### What is expected
A single number is the answer: how many lines of the data hold "directory"?

### Collected data

=======

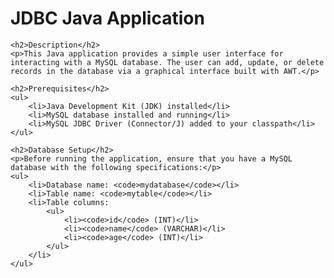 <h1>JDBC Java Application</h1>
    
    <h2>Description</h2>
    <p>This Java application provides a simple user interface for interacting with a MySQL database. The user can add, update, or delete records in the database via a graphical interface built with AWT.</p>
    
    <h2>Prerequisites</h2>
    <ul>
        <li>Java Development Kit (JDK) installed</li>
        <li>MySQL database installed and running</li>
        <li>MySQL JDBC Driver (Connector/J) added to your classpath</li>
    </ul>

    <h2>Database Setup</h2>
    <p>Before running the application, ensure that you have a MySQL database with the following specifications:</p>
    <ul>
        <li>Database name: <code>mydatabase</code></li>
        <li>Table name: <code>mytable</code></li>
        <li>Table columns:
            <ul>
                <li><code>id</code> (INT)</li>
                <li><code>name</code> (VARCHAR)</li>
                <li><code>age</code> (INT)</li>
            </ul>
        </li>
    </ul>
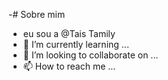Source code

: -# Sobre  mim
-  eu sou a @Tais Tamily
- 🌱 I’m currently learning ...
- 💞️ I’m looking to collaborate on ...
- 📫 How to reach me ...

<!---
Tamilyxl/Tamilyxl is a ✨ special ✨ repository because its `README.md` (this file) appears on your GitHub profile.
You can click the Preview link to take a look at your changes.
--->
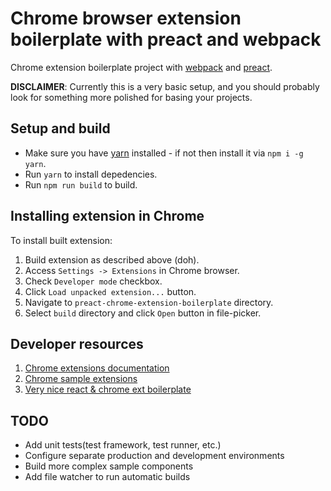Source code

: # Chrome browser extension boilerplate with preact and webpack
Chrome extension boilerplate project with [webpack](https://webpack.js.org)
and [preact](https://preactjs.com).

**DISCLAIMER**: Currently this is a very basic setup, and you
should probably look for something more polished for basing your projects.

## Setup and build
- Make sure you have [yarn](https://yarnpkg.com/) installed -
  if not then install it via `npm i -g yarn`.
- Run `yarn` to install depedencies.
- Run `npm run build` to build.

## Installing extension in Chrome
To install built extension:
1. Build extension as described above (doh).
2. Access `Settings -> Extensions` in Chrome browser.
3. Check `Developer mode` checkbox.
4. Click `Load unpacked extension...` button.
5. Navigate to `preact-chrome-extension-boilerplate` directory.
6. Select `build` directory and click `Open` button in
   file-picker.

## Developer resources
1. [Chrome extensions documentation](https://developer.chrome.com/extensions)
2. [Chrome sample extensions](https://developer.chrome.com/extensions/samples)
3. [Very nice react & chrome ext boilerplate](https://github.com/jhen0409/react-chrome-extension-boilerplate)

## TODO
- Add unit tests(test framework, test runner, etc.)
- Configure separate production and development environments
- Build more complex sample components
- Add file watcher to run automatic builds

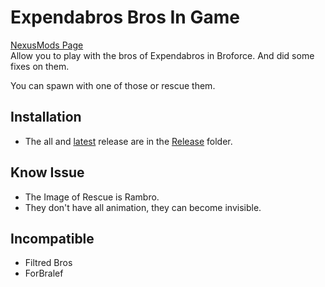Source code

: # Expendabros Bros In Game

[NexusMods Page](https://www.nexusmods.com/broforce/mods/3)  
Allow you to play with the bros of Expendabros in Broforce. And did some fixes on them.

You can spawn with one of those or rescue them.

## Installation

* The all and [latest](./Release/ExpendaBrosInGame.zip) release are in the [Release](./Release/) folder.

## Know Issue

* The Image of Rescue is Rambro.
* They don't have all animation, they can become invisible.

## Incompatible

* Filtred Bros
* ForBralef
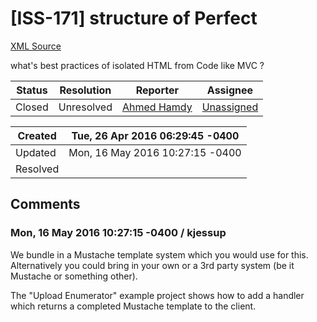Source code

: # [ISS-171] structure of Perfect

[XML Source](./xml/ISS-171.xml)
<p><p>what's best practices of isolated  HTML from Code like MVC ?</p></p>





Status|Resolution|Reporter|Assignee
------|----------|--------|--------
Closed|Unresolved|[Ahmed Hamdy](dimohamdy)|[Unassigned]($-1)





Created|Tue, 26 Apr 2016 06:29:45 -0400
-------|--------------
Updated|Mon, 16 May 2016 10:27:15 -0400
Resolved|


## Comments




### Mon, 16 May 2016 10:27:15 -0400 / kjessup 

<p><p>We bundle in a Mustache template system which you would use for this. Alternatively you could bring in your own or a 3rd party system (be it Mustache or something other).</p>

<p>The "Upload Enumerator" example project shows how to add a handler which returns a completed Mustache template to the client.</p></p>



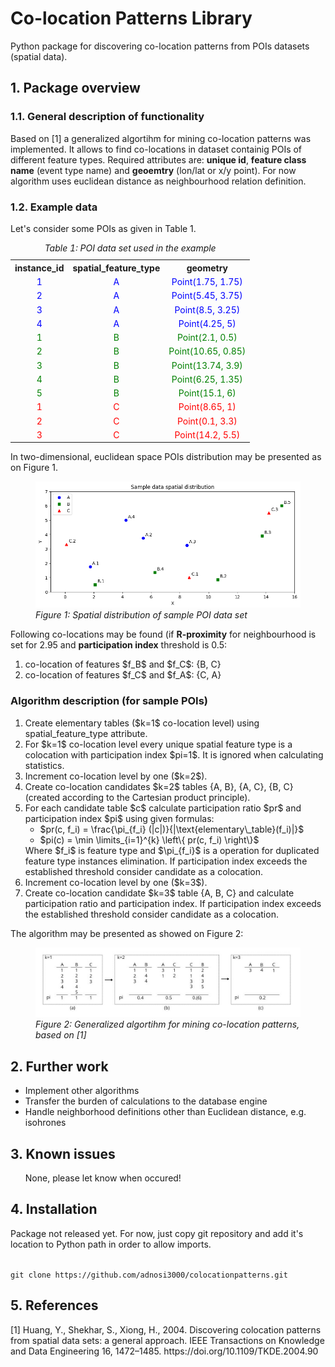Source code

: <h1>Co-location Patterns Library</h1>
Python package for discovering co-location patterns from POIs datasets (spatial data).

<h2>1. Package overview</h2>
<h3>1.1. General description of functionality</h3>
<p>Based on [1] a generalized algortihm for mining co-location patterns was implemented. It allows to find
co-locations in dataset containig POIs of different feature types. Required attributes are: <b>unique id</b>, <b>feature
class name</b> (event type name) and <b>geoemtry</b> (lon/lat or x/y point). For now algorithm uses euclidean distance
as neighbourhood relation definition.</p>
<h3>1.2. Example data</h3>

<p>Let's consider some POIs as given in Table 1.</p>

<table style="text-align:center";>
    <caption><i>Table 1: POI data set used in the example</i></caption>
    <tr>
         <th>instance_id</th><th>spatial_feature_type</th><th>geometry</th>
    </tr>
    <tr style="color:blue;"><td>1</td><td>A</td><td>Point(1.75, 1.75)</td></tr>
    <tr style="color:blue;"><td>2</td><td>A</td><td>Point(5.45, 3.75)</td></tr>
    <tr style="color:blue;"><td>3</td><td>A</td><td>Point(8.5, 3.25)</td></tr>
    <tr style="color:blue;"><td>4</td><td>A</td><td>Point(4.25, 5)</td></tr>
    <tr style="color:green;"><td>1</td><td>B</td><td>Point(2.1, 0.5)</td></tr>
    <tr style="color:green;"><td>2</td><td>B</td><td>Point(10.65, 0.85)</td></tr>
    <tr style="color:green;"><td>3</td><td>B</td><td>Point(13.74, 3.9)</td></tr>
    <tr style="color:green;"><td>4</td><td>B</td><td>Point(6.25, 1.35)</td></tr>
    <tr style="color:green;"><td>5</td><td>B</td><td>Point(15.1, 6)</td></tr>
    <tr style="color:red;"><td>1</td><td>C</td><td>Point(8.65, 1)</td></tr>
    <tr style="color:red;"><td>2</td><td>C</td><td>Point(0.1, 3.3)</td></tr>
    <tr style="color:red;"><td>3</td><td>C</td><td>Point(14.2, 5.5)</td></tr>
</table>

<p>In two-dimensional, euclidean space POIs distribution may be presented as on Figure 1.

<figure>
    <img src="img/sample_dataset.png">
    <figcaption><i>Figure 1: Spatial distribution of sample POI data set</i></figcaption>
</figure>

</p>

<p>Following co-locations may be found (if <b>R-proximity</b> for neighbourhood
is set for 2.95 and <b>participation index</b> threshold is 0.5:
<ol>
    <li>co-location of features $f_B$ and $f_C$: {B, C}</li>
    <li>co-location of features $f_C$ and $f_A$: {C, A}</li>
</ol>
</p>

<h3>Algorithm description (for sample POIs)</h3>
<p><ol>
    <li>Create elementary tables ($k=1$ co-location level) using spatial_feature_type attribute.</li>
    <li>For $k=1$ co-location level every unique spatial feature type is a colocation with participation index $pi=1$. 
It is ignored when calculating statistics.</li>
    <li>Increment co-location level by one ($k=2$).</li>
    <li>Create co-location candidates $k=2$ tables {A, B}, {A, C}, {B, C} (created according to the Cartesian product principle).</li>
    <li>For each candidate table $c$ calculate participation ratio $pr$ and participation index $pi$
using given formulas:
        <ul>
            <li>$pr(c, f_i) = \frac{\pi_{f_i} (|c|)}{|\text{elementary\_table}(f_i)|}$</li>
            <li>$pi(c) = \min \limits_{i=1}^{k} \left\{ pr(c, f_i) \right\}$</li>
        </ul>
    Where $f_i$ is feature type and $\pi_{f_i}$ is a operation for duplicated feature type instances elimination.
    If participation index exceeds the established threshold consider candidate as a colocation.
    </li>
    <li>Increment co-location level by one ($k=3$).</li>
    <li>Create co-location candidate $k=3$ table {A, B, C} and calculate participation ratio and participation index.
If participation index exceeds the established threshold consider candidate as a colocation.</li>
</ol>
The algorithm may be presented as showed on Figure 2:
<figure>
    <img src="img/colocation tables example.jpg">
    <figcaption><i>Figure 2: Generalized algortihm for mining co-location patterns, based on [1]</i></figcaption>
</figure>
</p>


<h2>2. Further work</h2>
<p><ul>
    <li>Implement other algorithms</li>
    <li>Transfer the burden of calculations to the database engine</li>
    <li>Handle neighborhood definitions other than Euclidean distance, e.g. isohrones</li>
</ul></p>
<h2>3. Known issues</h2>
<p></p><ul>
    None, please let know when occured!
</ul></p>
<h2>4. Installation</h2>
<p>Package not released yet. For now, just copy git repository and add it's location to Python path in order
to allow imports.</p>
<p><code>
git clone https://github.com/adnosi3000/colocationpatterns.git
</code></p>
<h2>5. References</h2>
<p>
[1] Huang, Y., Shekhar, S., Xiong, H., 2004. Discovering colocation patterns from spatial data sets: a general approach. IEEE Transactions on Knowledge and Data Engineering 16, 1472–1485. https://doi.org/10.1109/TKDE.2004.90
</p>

=======

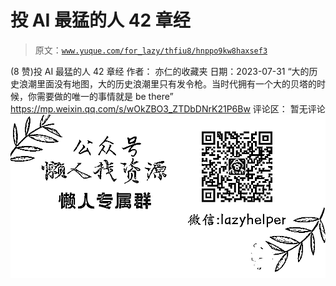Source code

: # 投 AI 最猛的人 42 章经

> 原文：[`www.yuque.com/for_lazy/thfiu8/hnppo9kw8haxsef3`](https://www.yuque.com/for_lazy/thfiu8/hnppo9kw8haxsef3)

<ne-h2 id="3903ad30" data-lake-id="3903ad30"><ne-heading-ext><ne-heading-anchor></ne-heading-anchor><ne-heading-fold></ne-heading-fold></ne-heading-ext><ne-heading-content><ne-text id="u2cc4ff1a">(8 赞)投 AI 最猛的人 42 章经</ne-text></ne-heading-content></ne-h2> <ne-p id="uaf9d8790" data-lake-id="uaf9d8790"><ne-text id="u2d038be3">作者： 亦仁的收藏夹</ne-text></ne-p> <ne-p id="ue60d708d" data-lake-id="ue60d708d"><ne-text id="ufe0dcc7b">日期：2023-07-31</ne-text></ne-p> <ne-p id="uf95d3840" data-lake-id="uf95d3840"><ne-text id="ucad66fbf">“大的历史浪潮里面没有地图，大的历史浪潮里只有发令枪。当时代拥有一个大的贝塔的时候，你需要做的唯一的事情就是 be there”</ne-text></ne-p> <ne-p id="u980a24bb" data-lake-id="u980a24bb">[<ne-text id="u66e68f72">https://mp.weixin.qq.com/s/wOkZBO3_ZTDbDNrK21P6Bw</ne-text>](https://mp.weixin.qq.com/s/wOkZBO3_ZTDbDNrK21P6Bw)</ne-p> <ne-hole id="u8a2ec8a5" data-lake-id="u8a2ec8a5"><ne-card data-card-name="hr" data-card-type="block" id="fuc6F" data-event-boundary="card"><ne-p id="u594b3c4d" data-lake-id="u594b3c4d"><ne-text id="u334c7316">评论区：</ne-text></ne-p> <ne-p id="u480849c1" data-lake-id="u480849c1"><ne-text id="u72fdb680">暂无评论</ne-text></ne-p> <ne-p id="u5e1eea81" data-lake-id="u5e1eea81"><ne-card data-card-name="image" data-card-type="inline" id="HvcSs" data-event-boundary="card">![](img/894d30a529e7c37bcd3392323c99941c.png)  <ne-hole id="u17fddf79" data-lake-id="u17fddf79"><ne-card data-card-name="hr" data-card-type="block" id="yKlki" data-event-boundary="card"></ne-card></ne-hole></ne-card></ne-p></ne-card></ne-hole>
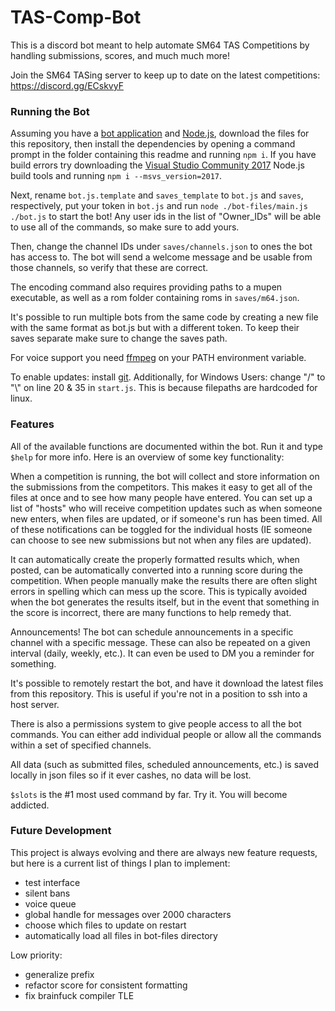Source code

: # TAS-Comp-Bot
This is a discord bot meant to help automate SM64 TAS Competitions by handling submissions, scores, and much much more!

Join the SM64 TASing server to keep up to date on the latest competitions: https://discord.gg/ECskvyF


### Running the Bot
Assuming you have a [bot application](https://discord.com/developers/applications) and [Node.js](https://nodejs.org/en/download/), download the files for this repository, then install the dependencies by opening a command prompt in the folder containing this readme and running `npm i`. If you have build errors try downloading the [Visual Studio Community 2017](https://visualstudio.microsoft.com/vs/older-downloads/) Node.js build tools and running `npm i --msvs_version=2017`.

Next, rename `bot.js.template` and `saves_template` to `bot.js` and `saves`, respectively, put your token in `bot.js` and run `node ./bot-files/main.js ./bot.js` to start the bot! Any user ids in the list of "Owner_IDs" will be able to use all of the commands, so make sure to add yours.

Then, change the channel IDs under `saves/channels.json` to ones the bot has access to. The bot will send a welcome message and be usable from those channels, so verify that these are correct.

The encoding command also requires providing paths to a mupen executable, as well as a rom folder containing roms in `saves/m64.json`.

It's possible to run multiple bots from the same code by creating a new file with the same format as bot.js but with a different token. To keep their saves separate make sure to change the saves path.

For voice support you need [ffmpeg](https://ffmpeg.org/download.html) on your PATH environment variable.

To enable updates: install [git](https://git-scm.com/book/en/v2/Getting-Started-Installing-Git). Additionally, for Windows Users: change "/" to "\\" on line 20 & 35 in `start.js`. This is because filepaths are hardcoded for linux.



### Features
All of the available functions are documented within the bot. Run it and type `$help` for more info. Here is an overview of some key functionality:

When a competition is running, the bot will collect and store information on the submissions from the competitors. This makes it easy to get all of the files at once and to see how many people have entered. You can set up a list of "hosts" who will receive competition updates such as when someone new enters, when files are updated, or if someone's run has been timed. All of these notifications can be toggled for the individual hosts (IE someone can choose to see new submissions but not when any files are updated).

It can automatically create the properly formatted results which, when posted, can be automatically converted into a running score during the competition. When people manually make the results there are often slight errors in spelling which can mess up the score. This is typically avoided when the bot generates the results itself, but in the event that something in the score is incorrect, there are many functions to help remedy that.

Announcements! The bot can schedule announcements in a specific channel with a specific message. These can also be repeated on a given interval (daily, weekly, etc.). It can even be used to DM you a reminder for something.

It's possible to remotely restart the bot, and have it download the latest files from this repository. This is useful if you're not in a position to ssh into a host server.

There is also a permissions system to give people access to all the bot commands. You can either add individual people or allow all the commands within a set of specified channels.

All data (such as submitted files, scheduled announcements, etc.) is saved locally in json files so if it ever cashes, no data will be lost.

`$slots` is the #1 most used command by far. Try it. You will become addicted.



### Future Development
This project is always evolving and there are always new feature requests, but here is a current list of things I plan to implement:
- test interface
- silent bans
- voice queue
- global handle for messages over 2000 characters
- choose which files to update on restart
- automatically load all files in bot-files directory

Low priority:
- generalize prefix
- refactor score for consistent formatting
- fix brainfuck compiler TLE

=======

### Answer to the problem
3